Abstract

The magnitude of change in climatic conditions and vegetation response to the last deglaciation in various parts of tropical Amazonia is poorly understood and controversial. Analysis of a sediment core e.g. fossil pollen, X-ray Fluorescence (XRF) and charcoal from Lake Malachite on the Hill of Six Lakes in northwestern Brazil provided a deglacial history of climate, vegetation change and fire. Pollen revealed a forested landscape throughout, with shifts in composition that were driven by warming and changes in precipitation. The glacial cooling of c. 4–5 °C had brought species characteristic of cooler climates into the Amazon lowlands and was followed by an initial warming that began at least 19.5 thousand calibrated years before the present (cal kyr BP).
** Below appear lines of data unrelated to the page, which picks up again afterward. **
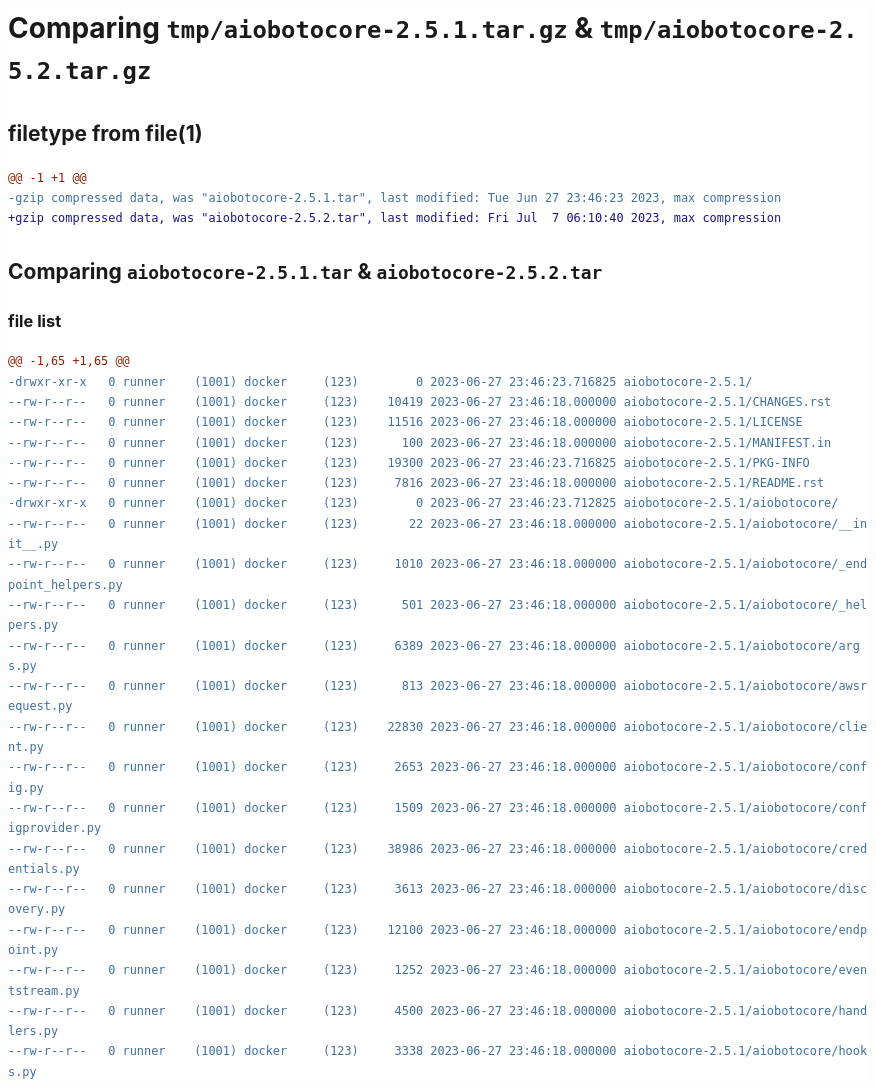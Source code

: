 # Comparing `tmp/aiobotocore-2.5.1.tar.gz` & `tmp/aiobotocore-2.5.2.tar.gz`

## filetype from file(1)

```diff
@@ -1 +1 @@
-gzip compressed data, was "aiobotocore-2.5.1.tar", last modified: Tue Jun 27 23:46:23 2023, max compression
+gzip compressed data, was "aiobotocore-2.5.2.tar", last modified: Fri Jul  7 06:10:40 2023, max compression
```

## Comparing `aiobotocore-2.5.1.tar` & `aiobotocore-2.5.2.tar`

### file list

```diff
@@ -1,65 +1,65 @@
-drwxr-xr-x   0 runner    (1001) docker     (123)        0 2023-06-27 23:46:23.716825 aiobotocore-2.5.1/
--rw-r--r--   0 runner    (1001) docker     (123)    10419 2023-06-27 23:46:18.000000 aiobotocore-2.5.1/CHANGES.rst
--rw-r--r--   0 runner    (1001) docker     (123)    11516 2023-06-27 23:46:18.000000 aiobotocore-2.5.1/LICENSE
--rw-r--r--   0 runner    (1001) docker     (123)      100 2023-06-27 23:46:18.000000 aiobotocore-2.5.1/MANIFEST.in
--rw-r--r--   0 runner    (1001) docker     (123)    19300 2023-06-27 23:46:23.716825 aiobotocore-2.5.1/PKG-INFO
--rw-r--r--   0 runner    (1001) docker     (123)     7816 2023-06-27 23:46:18.000000 aiobotocore-2.5.1/README.rst
-drwxr-xr-x   0 runner    (1001) docker     (123)        0 2023-06-27 23:46:23.712825 aiobotocore-2.5.1/aiobotocore/
--rw-r--r--   0 runner    (1001) docker     (123)       22 2023-06-27 23:46:18.000000 aiobotocore-2.5.1/aiobotocore/__init__.py
--rw-r--r--   0 runner    (1001) docker     (123)     1010 2023-06-27 23:46:18.000000 aiobotocore-2.5.1/aiobotocore/_endpoint_helpers.py
--rw-r--r--   0 runner    (1001) docker     (123)      501 2023-06-27 23:46:18.000000 aiobotocore-2.5.1/aiobotocore/_helpers.py
--rw-r--r--   0 runner    (1001) docker     (123)     6389 2023-06-27 23:46:18.000000 aiobotocore-2.5.1/aiobotocore/args.py
--rw-r--r--   0 runner    (1001) docker     (123)      813 2023-06-27 23:46:18.000000 aiobotocore-2.5.1/aiobotocore/awsrequest.py
--rw-r--r--   0 runner    (1001) docker     (123)    22830 2023-06-27 23:46:18.000000 aiobotocore-2.5.1/aiobotocore/client.py
--rw-r--r--   0 runner    (1001) docker     (123)     2653 2023-06-27 23:46:18.000000 aiobotocore-2.5.1/aiobotocore/config.py
--rw-r--r--   0 runner    (1001) docker     (123)     1509 2023-06-27 23:46:18.000000 aiobotocore-2.5.1/aiobotocore/configprovider.py
--rw-r--r--   0 runner    (1001) docker     (123)    38986 2023-06-27 23:46:18.000000 aiobotocore-2.5.1/aiobotocore/credentials.py
--rw-r--r--   0 runner    (1001) docker     (123)     3613 2023-06-27 23:46:18.000000 aiobotocore-2.5.1/aiobotocore/discovery.py
--rw-r--r--   0 runner    (1001) docker     (123)    12100 2023-06-27 23:46:18.000000 aiobotocore-2.5.1/aiobotocore/endpoint.py
--rw-r--r--   0 runner    (1001) docker     (123)     1252 2023-06-27 23:46:18.000000 aiobotocore-2.5.1/aiobotocore/eventstream.py
--rw-r--r--   0 runner    (1001) docker     (123)     4500 2023-06-27 23:46:18.000000 aiobotocore-2.5.1/aiobotocore/handlers.py
--rw-r--r--   0 runner    (1001) docker     (123)     3338 2023-06-27 23:46:18.000000 aiobotocore-2.5.1/aiobotocore/hooks.py
```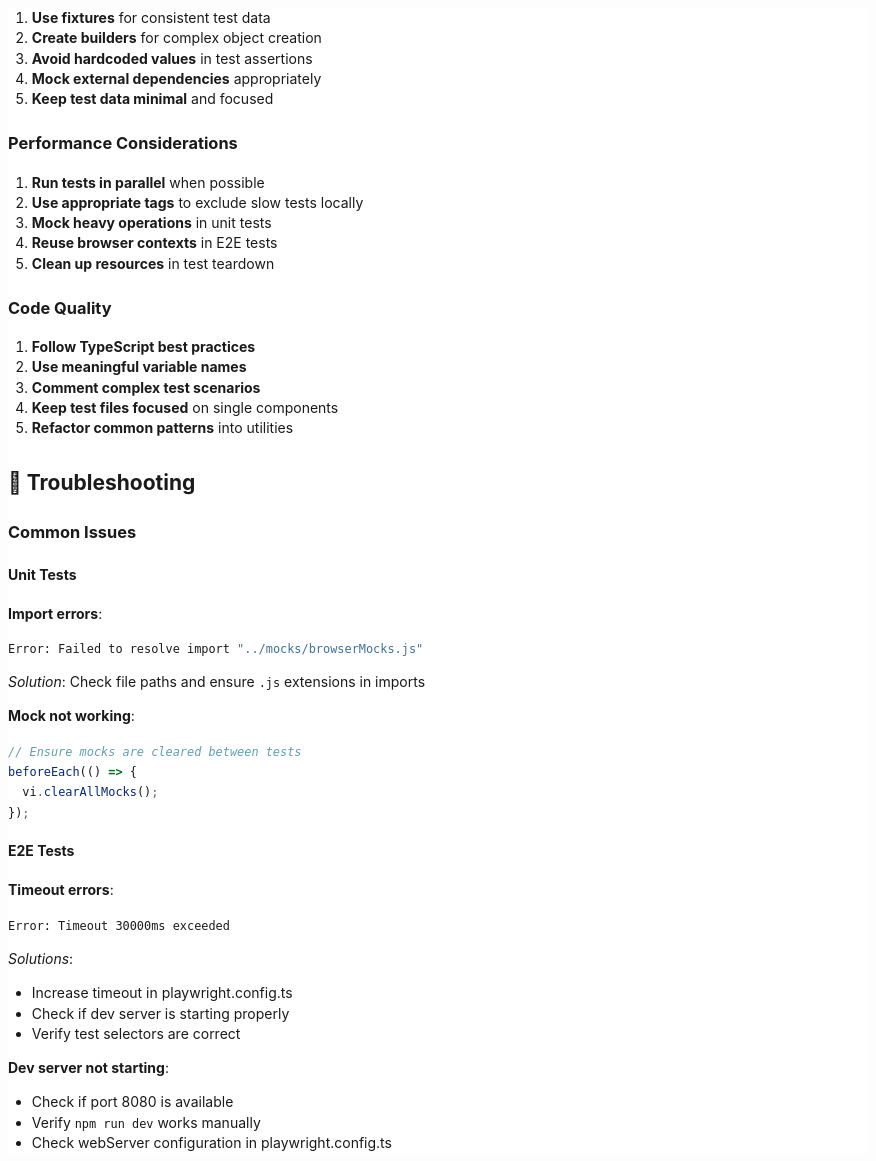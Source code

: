1. **Use fixtures** for consistent test data
2. **Create builders** for complex object creation
3. **Avoid hardcoded values** in test assertions
4. **Mock external dependencies** appropriately
5. **Keep test data minimal** and focused

### Performance Considerations

1. **Run tests in parallel** when possible
2. **Use appropriate tags** to exclude slow tests locally
3. **Mock heavy operations** in unit tests
4. **Reuse browser contexts** in E2E tests
5. **Clean up resources** in test teardown

### Code Quality

1. **Follow TypeScript best practices**
2. **Use meaningful variable names**
3. **Comment complex test scenarios**
4. **Keep test files focused** on single components
5. **Refactor common patterns** into utilities

## 🔧 Troubleshooting

### Common Issues

#### Unit Tests

**Import errors**:
```bash
Error: Failed to resolve import "../mocks/browserMocks.js"
```
*Solution*: Check file paths and ensure `.js` extensions in imports

**Mock not working**:
```typescript
// Ensure mocks are cleared between tests
beforeEach(() => {
  vi.clearAllMocks();
});
```

#### E2E Tests

**Timeout errors**:
```bash
Error: Timeout 30000ms exceeded
```
*Solutions*:
- Increase timeout in playwright.config.ts
- Check if dev server is starting properly
- Verify test selectors are correct

**Dev server not starting**:
- Check if port 8080 is available
- Verify `npm run dev` works manually
- Check webServer configuration in playwright.config.ts
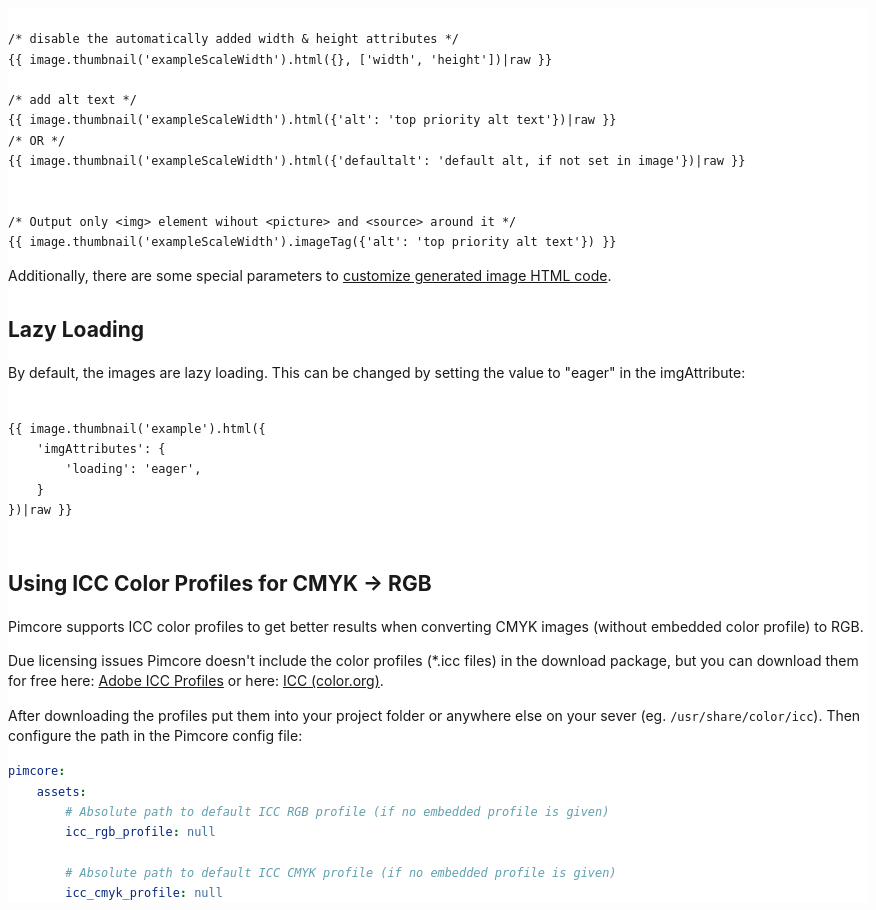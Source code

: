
 ```twig

/* disable the automatically added width & height attributes */
{{ image.thumbnail('exampleScaleWidth').html({}, ['width', 'height'])|raw }}

/* add alt text */
{{ image.thumbnail('exampleScaleWidth').html({'alt': 'top priority alt text'})|raw }}
/* OR */
{{ image.thumbnail('exampleScaleWidth').html({'defaultalt': 'default alt, if not set in image'})|raw }}


/* Output only <img> element wihout <picture> and <source> around it */
{{ image.thumbnail('exampleScaleWidth').imageTag({'alt': 'top priority alt text'}) }}
```

Additionally, there are some special parameters to [customize generated image HTML code](../../03_Documents/01_Editables/14_Image.md#configuration).

## Lazy Loading

By default, the images are lazy loading. This can be changed by setting the value to "eager" in the imgAttribute:

```twig

{{ image.thumbnail('example').html({
    'imgAttributes': {
        'loading': 'eager',
    }
})|raw }}


```

## Using ICC Color Profiles for CMYK -> RGB

Pimcore supports ICC color profiles to get better results when converting CMYK images (without embedded color profile)
to RGB.

Due licensing issues Pimcore doesn't include the color profiles (\*.icc files) in the download package, but
you can download them for free here: [Adobe ICC Profiles](https://www.adobe.com/support/downloads/iccprofiles/iccprofiles_win.html)
or here: [ICC (color.org)](http://www.color.org/profiles.xalter).

After downloading the profiles put them into your project folder or anywhere else on your sever
(eg. `/usr/share/color/icc`). Then configure the path in the Pimcore config file:

```yaml
pimcore:
    assets:
        # Absolute path to default ICC RGB profile (if no embedded profile is given)
        icc_rgb_profile: null

        # Absolute path to default ICC CMYK profile (if no embedded profile is given)
        icc_cmyk_profile: null
```
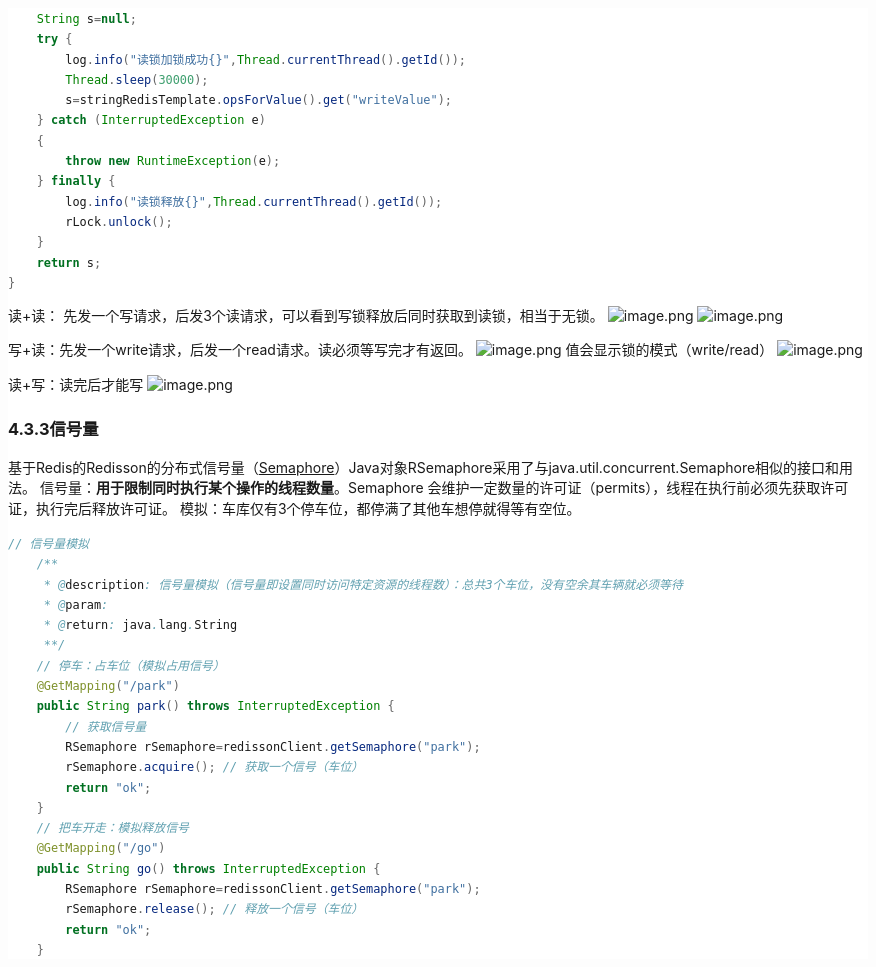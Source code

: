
```java
    String s=null;
    try {
        log.info("读锁加锁成功{}",Thread.currentThread().getId());
        Thread.sleep(30000);
        s=stringRedisTemplate.opsForValue().get("writeValue");
    } catch (InterruptedException e)
    {
        throw new RuntimeException(e);
    } finally {
        log.info("读锁释放{}",Thread.currentThread().getId());
        rLock.unlock();
    }
    return s;
}
```

读+读：
先发一个写请求，后发3个读请求，可以看到写锁释放后同时获取到读锁，相当于无锁。
![image.png](https://cdn.nlark.com/yuque/0/2024/png/34372585/1711632234513-1ed329e6-a24e-4c50-a278-1dc26db79941.png#averageHue=%23ecede6&clientId=ub38272a5-976d-4&from=paste&height=152&id=u6adfb664&originHeight=152&originWidth=995&originalType=binary&ratio=1&rotation=0&showTitle=false&size=19987&status=done&style=none&taskId=u9d7f1721-bf8b-4106-8b10-be9a1e59436&title=&width=995)
![image.png](https://cdn.nlark.com/yuque/0/2024/png/34372585/1711632308822-707ad503-1e2c-4909-9485-fe3dbd9b333e.png#averageHue=%2331302f&clientId=ub38272a5-976d-4&from=paste&height=188&id=ud2768203&originHeight=188&originWidth=944&originalType=binary&ratio=1&rotation=0&showTitle=false&size=59548&status=done&style=none&taskId=u3382aa0c-e62a-43e6-91ab-426c2f19538&title=&width=944)

写+读：先发一个write请求，后发一个read请求。读必须等写完才有返回。
![image.png](https://cdn.nlark.com/yuque/0/2024/png/34372585/1711631424360-e1533e2c-3a7d-45f3-b089-e1553de69c1b.png#averageHue=%23e7debe&clientId=ub38272a5-976d-4&from=paste&height=130&id=ubcb805c6&originHeight=130&originWidth=475&originalType=binary&ratio=1&rotation=0&showTitle=false&size=10212&status=done&style=none&taskId=u46957274-5cfd-4080-a98c-4b6478ffc1d&title=&width=475)
值会显示锁的模式（write/read）
![image.png](https://cdn.nlark.com/yuque/0/2024/png/34372585/1711631231798-f645a8ed-8d59-40c5-9a0f-2568bc4dbbb8.png#averageHue=%23f7f5f4&clientId=ub38272a5-976d-4&from=paste&height=98&id=u2c33467a&originHeight=98&originWidth=705&originalType=binary&ratio=1&rotation=0&showTitle=false&size=8940&status=done&style=none&taskId=u46a23124-b1ae-4491-8224-e316a522ddf&title=&width=705)

读+写：读完后才能写
![image.png](https://cdn.nlark.com/yuque/0/2024/png/34372585/1711632088094-91dd7bab-95f5-4c9a-95f1-92ea4144b23b.png#averageHue=%23302f2e&clientId=ub38272a5-976d-4&from=paste&height=79&id=ub58e048f&originHeight=79&originWidth=956&originalType=binary&ratio=1&rotation=0&showTitle=false&size=23201&status=done&style=none&taskId=u74922730-cf3b-47db-b308-7d9831abdc5&title=&width=956)
### 4.3.3信号量
基于Redis的Redisson的分布式信号量（[Semaphore](http://static.javadoc.io/org.redisson/redisson/3.10.0/org/redisson/api/RSemaphore.html)）Java对象RSemaphore采用了与java.util.concurrent.Semaphore相似的接口和用法。
信号量：**用于限制同时执行某个操作的线程数量**。Semaphore 会维护一定数量的许可证（permits），线程在执行前必须先获取许可证，执行完后释放许可证。
模拟：车库仅有3个停车位，都停满了其他车想停就得等有空位。
```java
// 信号量模拟
    /**
     * @description: 信号量模拟（信号量即设置同时访问特定资源的线程数）：总共3个车位，没有空余其车辆就必须等待
     * @param:
     * @return: java.lang.String
     **/
    // 停车：占车位（模拟占用信号）
    @GetMapping("/park")
    public String park() throws InterruptedException {
        // 获取信号量
        RSemaphore rSemaphore=redissonClient.getSemaphore("park");
        rSemaphore.acquire(); // 获取一个信号（车位）
        return "ok";
    }
    // 把车开走：模拟释放信号
    @GetMapping("/go")
    public String go() throws InterruptedException {
        RSemaphore rSemaphore=redissonClient.getSemaphore("park");
        rSemaphore.release(); // 释放一个信号（车位）
        return "ok";
    }
```
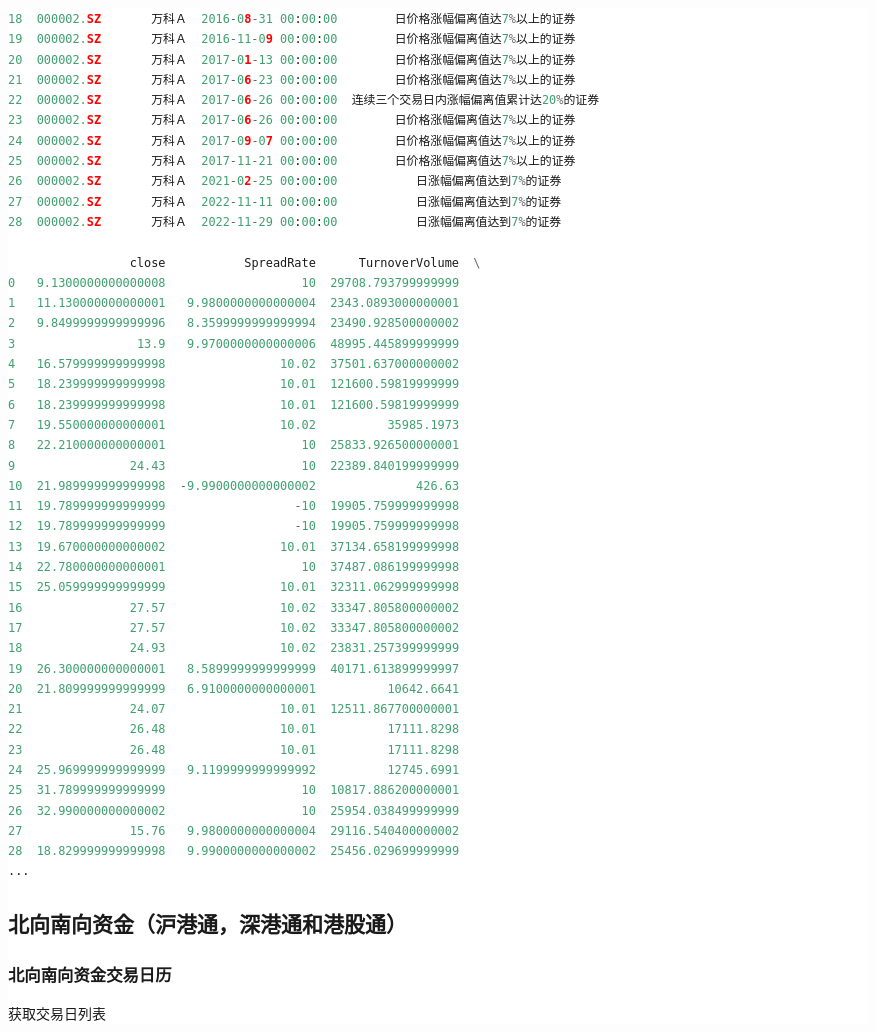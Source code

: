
```python
18  000002.SZ       万科Ａ  2016-08-31 00:00:00        日价格涨幅偏离值达7%以上的证券   
19  000002.SZ       万科Ａ  2016-11-09 00:00:00        日价格涨幅偏离值达7%以上的证券   
20  000002.SZ       万科Ａ  2017-01-13 00:00:00        日价格涨幅偏离值达7%以上的证券   
21  000002.SZ       万科Ａ  2017-06-23 00:00:00        日价格涨幅偏离值达7%以上的证券   
22  000002.SZ       万科Ａ  2017-06-26 00:00:00  连续三个交易日内涨幅偏离值累计达20%的证券   
23  000002.SZ       万科Ａ  2017-06-26 00:00:00        日价格涨幅偏离值达7%以上的证券   
24  000002.SZ       万科Ａ  2017-09-07 00:00:00        日价格涨幅偏离值达7%以上的证券   
25  000002.SZ       万科Ａ  2017-11-21 00:00:00        日价格涨幅偏离值达7%以上的证券   
26  000002.SZ       万科Ａ  2021-02-25 00:00:00           日涨幅偏离值达到7%的证券   
27  000002.SZ       万科Ａ  2022-11-11 00:00:00           日涨幅偏离值达到7%的证券   
28  000002.SZ       万科Ａ  2022-11-29 00:00:00           日涨幅偏离值达到7%的证券   

                 close           SpreadRate      TurnoverVolume  \
0   9.1300000000000008                   10  29708.793799999999   
1   11.130000000000001   9.9800000000000004  2343.0893000000001   
2   9.8499999999999996   8.3599999999999994  23490.928500000002   
3                 13.9   9.9700000000000006  48995.445899999999   
4   16.579999999999998                10.02  37501.637000000002   
5   18.239999999999998                10.01  121600.59819999999   
6   18.239999999999998                10.01  121600.59819999999   
7   19.550000000000001                10.02          35985.1973   
8   22.210000000000001                   10  25833.926500000001   
9                24.43                   10  22389.840199999999   
10  21.989999999999998  -9.9900000000000002              426.63   
11  19.789999999999999                  -10  19905.759999999998   
12  19.789999999999999                  -10  19905.759999999998   
13  19.670000000000002                10.01  37134.658199999998   
14  22.780000000000001                   10  37487.086199999998   
15  25.059999999999999                10.01  32311.062999999998   
16               27.57                10.02  33347.805800000002   
17               27.57                10.02  33347.805800000002   
18               24.93                10.02  23831.257399999999   
19  26.300000000000001   8.5899999999999999  40171.613899999997   
20  21.809999999999999   6.9100000000000001          10642.6641   
21               24.07                10.01  12511.867700000001   
22               26.48                10.01          17111.8298   
23               26.48                10.01          17111.8298   
24  25.969999999999999   9.1199999999999992          12745.6991   
25  31.789999999999999                   10  10817.886200000001   
26  32.990000000000002                   10  25954.038499999999   
27               15.76   9.9800000000000004  29116.540400000002   
28  18.829999999999998   9.9900000000000002  25456.029699999999   
...
```

## 北向南向资金（沪港通，深港通和港股通）

### 北向南向资金交易日历

获取交易日列表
Temperature oscillations and changes in precipitation between (18–14.6 cal kyr BP) associated with Heinrich Stadial 1 were observed as wet-dry-wet oscillations similar to some of the previous studies, and were evident in both pollen and XRF data. The pollen spectra were consistent that of a mesic forest before and after the peak of the Last Glacial Maximum. Cool-adapted taxa had previously been described from other cores from the Hill of Six Lakes, and persisted in low abundances until c. 14.1 cal kyr BP. No distinct response to the Atlantic Cold Reversal was evident in our proxy data. The early Holocene was marked by pollen, charcoal, and sedimentary changes that could reflect a peak drought stress on the forest. The large occurrence of charcoal indicating an increase in fires coincided with disturbance elements e.g. Cecropia and Alchornea, that could have been consistent with human disturbance of the forest at c. 10.2 cal kyr BP.